Moğolca, Buryat ve Kalmuk dilleri gibi çağdaş Moğol dillerini konuşanlar birbirlerini anlayabilir; ancak özellikle yalıtılmış ve yazılı dili olmayan lehçelerin konuşulduğu bölgelerde karşılıklı anlaşma olanağı azalmaktadır.

Advertisement

Yaklaşık 2,8 milyon kişi tarafından konuşulan Mançu dili, Mançu-Tunguz dillerinin ve lehçelerinin en önemlisiydi. Ama bu sayı etnik araştırmalara dayalıdır ve Mançu dilinin artık neredeyse yok olduğu düşünülmektedir. Mançu-Tunguz ailesinin Mançu ya da Güney öbeğinin öbür dilleri Çin ve eski SSCB’nin bazı bölgelerinde konuşulur. Ailenin öteki kolunu oluşturan Tunguz ya da Kuzey öbeğine bağlı diller ise, çoğu eski SSCB ve Çin’de yaşayan birkaç bin kişi tarafından konuşulur. Mançu ve Tunguz öbekleri arasında çok büyük farklar vardır.

Altay Dillerinin Özelliği

Altay dillerinin özelliği, ünlülerin zenginliği ile ünlülerden ya da ünlü ve ünsüzlerden oluşan bileşimlerin yalnızca özgül durumlarda ortaya çıkmasıdır. Bu özelliğin sağladığı ses uyumu en çok Türk ve Moğol dillerinde farkedilir. Dilbilgisine ilişkin özellikler arasında, köklere sonek ekleyerek sözcük oluşturma, yani bitişim sayılabilir. Eklenebilecek soneklerin düzenini belirleyen özgül kurallar vardır. Bu dillerde, tanımlık ve cins ayrımı yoktur. Sözdizim kuralları çok farklı olan üç Altay dil ailesinin gene de ortak özellikleri vardır. Mançu-Tunguz dilleri sözdizim kuralları yönünden Türk ve Moğol dillerine göre çok daha serbesttir. Üç dil ailesi içinde sözcük dağarcığı bakımından en belirgin ilişki, Türk ve Moğol dilleri arasındadır.

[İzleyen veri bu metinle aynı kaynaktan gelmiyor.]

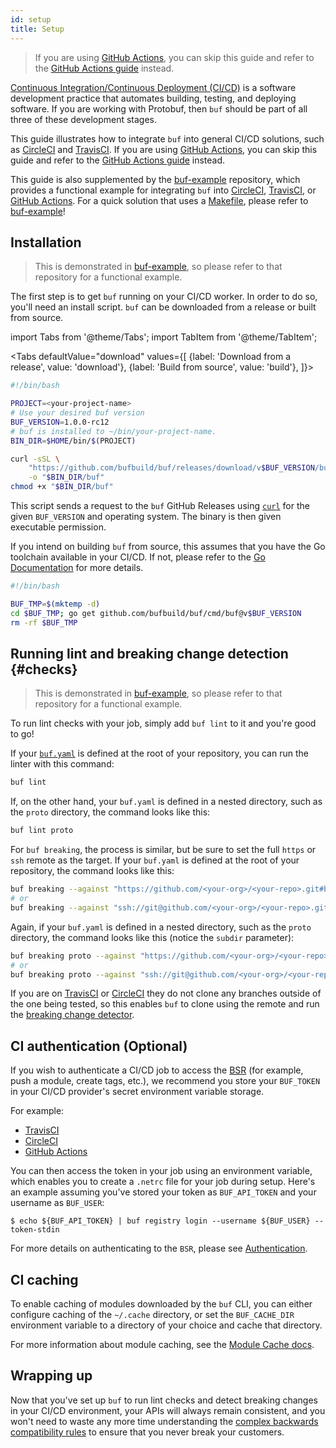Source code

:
 ```yaml
---
id: setup
title: Setup
---
```


> If you are using [GitHub Actions](https://github.com/features/actions), you can skip
> this guide and refer to the [GitHub Actions guide](github-actions.md) instead.

[Continuous Integration/Continuous Deployment (CI/CD)](https://en.wikipedia.org/wiki/CI/CD)
is a software development practice that automates building, testing, and deploying software.
If you are working with Protobuf, then `buf` should be part of all three of these development
stages.

This guide illustrates how to integrate `buf` into general CI/CD solutions, such as
[CircleCI](https://circleci.com) and [TravisCI](https://travis-ci.org). If you are using
[GitHub Actions](https://github.com/features/actions), you can skip this guide and refer to
the [GitHub Actions guide](github-actions.md) instead.

This guide is also supplemented by the [buf-example](https://github.com/bufbuild/buf-example)
repository, which provides a functional example for integrating `buf` into [CircleCI](https://circleci.com),
[TravisCI](https://travis-ci.org), or [GitHub Actions](https://github.com/features/actions).
For a quick solution that uses a [Makefile](https://github.com/bufbuild/buf-example/blob/master/Makefile),
please refer to [buf-example](https://github.com/bufbuild/buf-example)!

## Installation

> This is demonstrated in [buf-example](https://github.com/bufbuild/buf-example), so please refer to that
> repository for a functional example.

The first step is to get `buf` running on your CI/CD worker. In order to do so, you'll need an install
script. `buf` can be downloaded from a release or built from source.

import Tabs from '@theme/Tabs';
import TabItem from '@theme/TabItem';

<Tabs
  defaultValue="download"
  values={[
    {label: 'Download from a release', value: 'download'},
    {label: 'Build from source', value: 'build'},
  ]}>
<TabItem value="download">

```bash title="install.sh"
#!/bin/bash

PROJECT=<your-project-name>
# Use your desired buf version
BUF_VERSION=1.0.0-rc12
# buf is installed to ~/bin/your-project-name.
BIN_DIR=$HOME/bin/$(PROJECT)

curl -sSL \
	"https://github.com/bufbuild/buf/releases/download/v$BUF_VERSION/buf-$(shell uname -s)-$(shell uname -m)" \
	-o "$BIN_DIR/buf"
chmod +x "$BIN_DIR/buf"
```

This script sends a request to the `buf` GitHub Releases using [`curl`](https://curl.se/docs)
for the given `BUF_VERSION` and operating system. The binary is then given executable permission.

</TabItem>
<TabItem value="build">

If you intend on building `buf` from source, this assumes that you have the Go toolchain available in your CI/CD.
If not, please refer to the [Go Documentation](https://golang.org/) for more details.

```bash title="install.sh"
#!/bin/bash

BUF_TMP=$(mktemp -d)
cd $BUF_TMP; go get github.com/bufbuild/buf/cmd/buf@v$BUF_VERSION
rm -rf $BUF_TMP
```

</TabItem>
</Tabs>

## Running lint and breaking change detection {#checks}

> This is demonstrated in [buf-example](https://github.com/bufbuild/buf-example), so please refer to that
> repository for a functional example.

To run lint checks with your job, simply add `buf lint` to it and you're good to go!

If your [`buf.yaml`](../configuration/v1/buf-yaml.md) is defined at the root of your repository, you
can run the linter with this command:

```sh
buf lint
```

If, on the other hand, your `buf.yaml` is defined in a nested directory, such as the `proto`
directory, the command looks like this:

```sh
buf lint proto
```

For `buf breaking`, the process is similar, but be sure to set the full `https` or `ssh`
remote as the target. If your `buf.yaml` is defined at the root of your repository,
the command looks like this:

```sh
buf breaking --against "https://github.com/<your-org>/<your-repo>.git#branch=main"
# or
buf breaking --against "ssh://git@github.com/<your-org>/<your-repo>.git#branch=main"
```

Again, if your `buf.yaml` is defined in a nested directory, such as the `proto` directory,
the command looks like this (notice the `subdir` parameter):

```sh
buf breaking proto --against "https://github.com/<your-org>/<your-repo>.git#branch=main,subdir=proto"
# or
buf breaking proto --against "ssh://git@github.com/<your-org>/<your-repo>.git#branch=main,subdir=proto"
```

If you are on [TravisCI](https://travis-ci.org) or [CircleCI](https://circleci.com) they
do not clone any branches outside of the one being tested, so this enables `buf` to clone
using the remote and run the [breaking change detector](../breaking/overview.md).

## CI authentication (Optional)

If you wish to authenticate a CI/CD job to access the [BSR](../bsr/overview.md) (for example, push a module,
create tags, etc.), we recommend you store your `BUF_TOKEN` in your CI/CD provider's secret
environment variable storage.

For example:
  - [TravisCI](https://docs.travis-ci.com/user/environment-variables/#defining-encrypted-variables-in-travisyml)
  - [CircleCI](https://circleci.com/docs/2.0/env-vars/)
  - [GitHub Actions](https://docs.github.com/en/actions/reference/encrypted-secrets)

You can then access the token in your job using an environment variable, which enables you to create a
`.netrc` file for your job during setup. Here's an example assuming you've stored your token as `BUF_API_TOKEN`
and your username as `BUF_USER`:

```terminal
$ echo ${BUF_API_TOKEN} | buf registry login --username ${BUF_USER} --token-stdin
```

For more details on authenticating to the `BSR`, please see [Authentication](../bsr/authentication.md).

## CI caching

To enable caching of modules downloaded by the `buf` CLI, you can either configure caching of the `~/.cache`
directory, or set the `BUF_CACHE_DIR` environment variable to a directory of your choice and cache that directory.

For more information about module caching, see the [Module Cache docs](../bsr/overview.md#module-cache).

## Wrapping up

Now that you've set up `buf` to run lint checks and detect breaking changes in your CI/CD environment,
your APIs will always remain consistent, and you won't need to waste any more time understanding
the [complex backwards compatibility rules](https://developers.google.com/protocol-buffers/docs/overview#updating)
to ensure that you never break your customers.
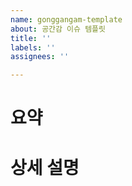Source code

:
 ```yaml
---
name: gonggangam-template
about: 공간감 이슈 템플릿
title: ''
labels: ''
assignees: ''

---
```


# 요약

# 상세 설명

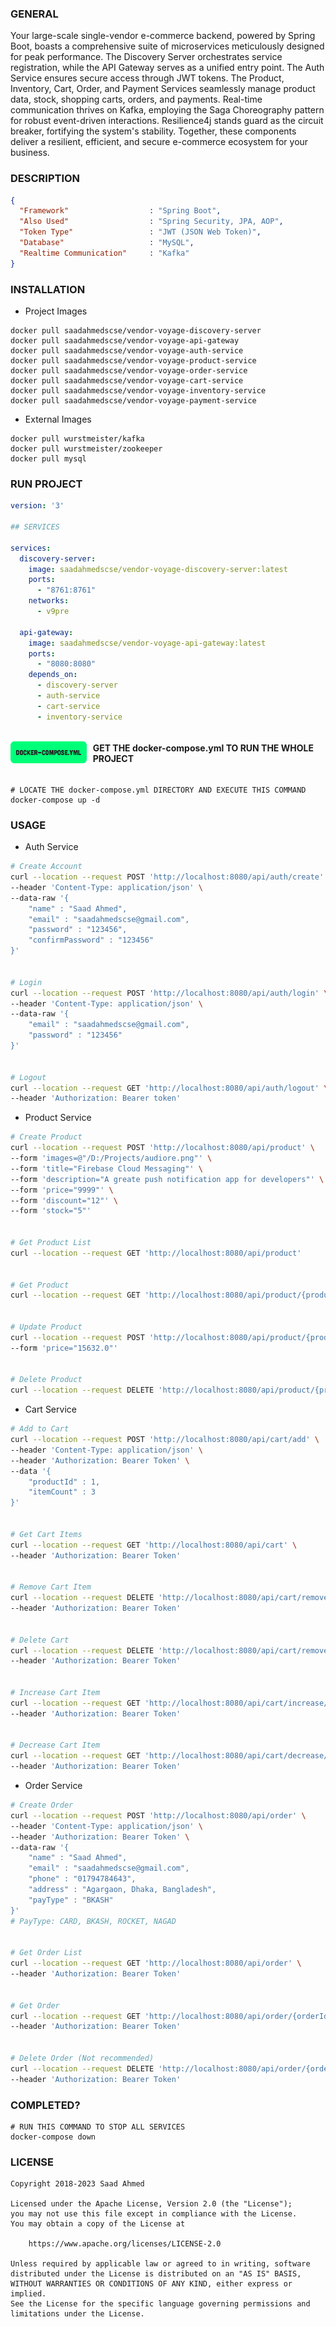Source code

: ### GENERAL

Your large-scale single-vendor e-commerce backend, powered by Spring Boot, boasts a comprehensive suite of microservices meticulously designed for peak performance. The Discovery Server orchestrates service registration, while the API Gateway serves as a unified entry point. The Auth Service ensures secure access through JWT tokens. The Product, Inventory, Cart, Order, and Payment Services seamlessly manage product data, stock, shopping carts, orders, and payments. Real-time communication thrives on Kafka, employing the Saga Choreography pattern for robust event-driven interactions. Resilience4j stands guard as the circuit breaker, fortifying the system's stability. Together, these components deliver a resilient, efficient, and secure e-commerce ecosystem for your business.

### DESCRIPTION

```json
{
  "Framework"                  : "Spring Boot",
  "Also Used"                  : "Spring Security, JPA, AOP",
  "Token Type"                 : "JWT (JSON Web Token)",
  "Database"                   : "MySQL",
  "Realtime Communication"     : "Kafka"
}
```

### INSTALLATION

 - Project Images

```shell
docker pull saadahmedscse/vendor-voyage-discovery-server
docker pull saadahmedscse/vendor-voyage-api-gateway
docker pull saadahmedscse/vendor-voyage-auth-service
docker pull saadahmedscse/vendor-voyage-product-service
docker pull saadahmedscse/vendor-voyage-order-service
docker pull saadahmedscse/vendor-voyage-cart-service
docker pull saadahmedscse/vendor-voyage-inventory-service
docker pull saadahmedscse/vendor-voyage-payment-service
```

- External Images
```shell
docker pull wurstmeister/kafka
docker pull wurstmeister/zookeeper
docker pull mysql
```

### RUN PROJECT

```yaml
version: '3'

## SERVICES

services:
  discovery-server:
    image: saadahmedscse/vendor-voyage-discovery-server:latest
    ports:
      - "8761:8761"
    networks:
      - v9pre

  api-gateway:
    image: saadahmedscse/vendor-voyage-api-gateway:latest
    ports:
      - "8080:8080"
    depends_on:
      - discovery-server
      - auth-service
      - cart-service
      - inventory-service
```

<div style="display: flex; align-items: center;">
  <a href="https://github.com/saadahmedscse/VendorVoyage-SpringBoot-ECommerce-Microservices/blob/master/docker-compose.yml">
    <img src="./GitAssets/docker_compose_button.png" alt="" height="35">
  </a>
  <h4 style="margin-left: 10px;">GET THE docker-compose.yml TO RUN THE WHOLE PROJECT</h4>
</div>

```shell
# LOCATE THE docker-compose.yml DIRECTORY AND EXECUTE THIS COMMAND
docker-compose up -d
```

### USAGE

- Auth Service

```bash
# Create Account
curl --location --request POST 'http://localhost:8080/api/auth/create' \
--header 'Content-Type: application/json' \
--data-raw '{
    "name" : "Saad Ahmed",
    "email" : "saadahmedscse@gmail.com",
    "password" : "123456",
    "confirmPassword" : "123456"
}'


# Login
curl --location --request POST 'http://localhost:8080/api/auth/login' \
--header 'Content-Type: application/json' \
--data-raw '{
    "email" : "saadahmedscse@gmail.com",
    "password" : "123456"
}'


# Logout
curl --location --request GET 'http://localhost:8080/api/auth/logout' \
--header 'Authorization: Bearer token'
```

- Product Service

```bash
# Create Product
curl --location --request POST 'http://localhost:8080/api/product' \
--form 'images=@"/D:/Projects/audiore.png"' \
--form 'title="Firebase Cloud Messaging"' \
--form 'description="A greate push notification app for developers"' \
--form 'price="9999"' \
--form 'discount="12"' \
--form 'stock="5"'


# Get Product List
curl --location --request GET 'http://localhost:8080/api/product'


# Get Product
curl --location --request GET 'http://localhost:8080/api/product/{productId}'


# Update Product
curl --location --request POST 'http://localhost:8080/api/product/{productId}' \
--form 'price="15632.0"' 


# Delete Product
curl --location --request DELETE 'http://localhost:8080/api/product/{productId}'
```

- Cart Service

```bash
# Add to Cart
curl --location --request POST 'http://localhost:8080/api/cart/add' \
--header 'Content-Type: application/json' \
--header 'Authorization: Bearer Token' \
--data '{
    "productId" : 1,
    "itemCount" : 3
}'


# Get Cart Items
curl --location --request GET 'http://localhost:8080/api/cart' \
--header 'Authorization: Bearer Token'


# Remove Cart Item
curl --location --request DELETE 'http://localhost:8080/api/cart/remove/{productId}' \
--header 'Authorization: Bearer Token'


# Delete Cart
curl --location --request DELETE 'http://localhost:8080/api/cart/remove' \
--header 'Authorization: Bearer Token'


# Increase Cart Item
curl --location --request GET 'http://localhost:8080/api/cart/increase/{productId}' \
--header 'Authorization: Bearer Token'


# Decrease Cart Item
curl --location --request GET 'http://localhost:8080/api/cart/decrease/{productId}' \
--header 'Authorization: Bearer Token'
```

- Order Service

```bash
# Create Order
curl --location --request POST 'http://localhost:8080/api/order' \
--header 'Content-Type: application/json' \
--header 'Authorization: Bearer Token' \
--data-raw '{
    "name" : "Saad Ahmed",
    "email" : "saadahmedscse@gmail.com",
    "phone" : "01794784643",
    "address" : "Agargaon, Dhaka, Bangladesh",
    "payType" : "BKASH"
}'
# PayType: CARD, BKASH, ROCKET, NAGAD


# Get Order List
curl --location --request GET 'http://localhost:8080/api/order' \
--header 'Authorization: Bearer Token'


# Get Order
curl --location --request GET 'http://localhost:8080/api/order/{orderId}' \
--header 'Authorization: Bearer Token'


# Delete Order (Not recommended)
curl --location --request DELETE 'http://localhost:8080/api/order/{orderId}' \
--header 'Authorization: Bearer Token'
```

### COMPLETED?

```shell
# RUN THIS COMMAND TO STOP ALL SERVICES
docker-compose down
```

### LICENSE
```
Copyright 2018-2023 Saad Ahmed

Licensed under the Apache License, Version 2.0 (the "License");
you may not use this file except in compliance with the License.
You may obtain a copy of the License at

    https://www.apache.org/licenses/LICENSE-2.0

Unless required by applicable law or agreed to in writing, software
distributed under the License is distributed on an "AS IS" BASIS,
WITHOUT WARRANTIES OR CONDITIONS OF ANY KIND, either express or implied.
See the License for the specific language governing permissions and
limitations under the License.
```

Altay halklarının önce Tibet ve Çin arasında, kuzeyde Sibirya’ya kadar uzanan bir bölgede yaşamış oldukları sanılır. Bu göçebe halklardan Türk ve Moğolların, Mançu-Tunguzlara oranla çok daha uzak yerlere eriştikleri kesindir. Altay dillerine ilişkin ilk kayıtlar. İS 8. yüzyıla aittir. Bu nedenle söz konusu dillerin önceki dönemlerinin karşılaştırmalı olarak incelenmesi çok güçtür. Değişik yazı sistemlerinin kullanılmış olduğunu gösteren kanıtlar vardır. Bunlardan ilki Türk kavimlerine aittir ve Sami kökenli olduğu sanılmaktadır. Türk dillerine ait en eski kayıtlar olan Orhun Yazıtları, İç Asya kökenlidir. Moğol dillerine ilişkin ilk kayıtlar 1225’ten kalmadır; önemli bir belge olan Moğolların Gizli Tarihi de aynı yüzyılda yazılmıştır. Mançu-Tunguz ailesinden yalnızca Mançu diline ait kayıtlar vardır. En eski belge 17. yüzyıldan kalmadır ve Çin’de, o dönemdeki 20. yüzyıla değin sürecek olan güçlü Mançu egemenliğini yansıtır.

I. Dünya Savaşı’ndan sonraki dönemde Altay dillerinde çarpıcı değişiklikler olmuştur. Savaş sonrasında yeni siyasal birimler kurulmuş ve bunların yaşaması için dillerinde yazı reformları yapılması kaçınılmaz olmuştur. Halkın okuma yazma bilmediği yerlerde yeni yazı dillerinin geliştirilmesi gerekmiştir; örneğin Moğol ailesinden Buryat dilinin bir edebiyat dili olarak gelişmesi 1930’ları bulmuştur. Altay dillerinin konuşulduğu ülkelerin tümünde dilleri geliştirmek ve sağlamlaştırmak amacıyla uygulamalara girişilmiştir. Moğolistan, eski SSCB ve Türkiye’de sağlanan değişmeler bugün özellikle belirgindir.